● **Information shown**:
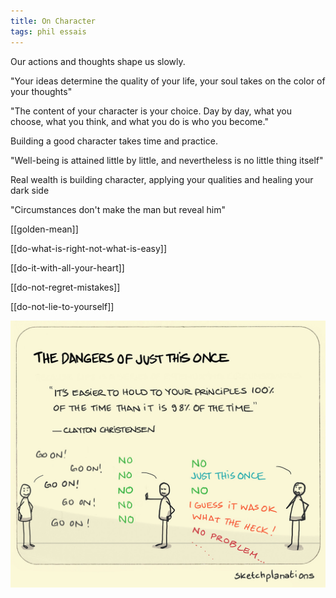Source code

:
 ```yaml
---
title: On Character
tags: phil essais 
---
```



Our actions and thoughts shape us slowly. 

"Your ideas determine the quality of your life, your soul takes on the color of your thoughts"  

"The content of your character is your choice. Day by day, what you choose, what you think, and what you do is who you become."  

Building a good character takes time and practice. 

"Well-being is attained little by little, and nevertheless is no little thing itself"

Real wealth is building character, applying your qualities and healing your dark side 

"Circumstances don't make the man but reveal him"  

[[golden-mean]]

[[do-what-is-right-not-what-is-easy]]

[[do-it-with-all-your-heart]]

[[do-not-regret-mistakes]]

[[do-not-lie-to-yourself]]

![](/static/img/principles-all-the-time.jpeg)
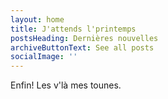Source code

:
 ```yaml
---
layout: home
title: J'attends l'printemps
postsHeading: Dernières nouvelles
archiveButtonText: See all posts
socialImage: ''
---
```

Enfin! Les v'là mes tounes.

● **Task brief**: Stop after the line containing "ideas determine the": copy the records exactly from the first line up to there, leaving pictures out.

● **Answer below**:
Source code

:
 ```yaml
---
title: On Character
tags: phil essais 
---
```



Our actions and thoughts shape us slowly. 

"Your ideas determine the quality of your life, your soul takes on the color of your thoughts"  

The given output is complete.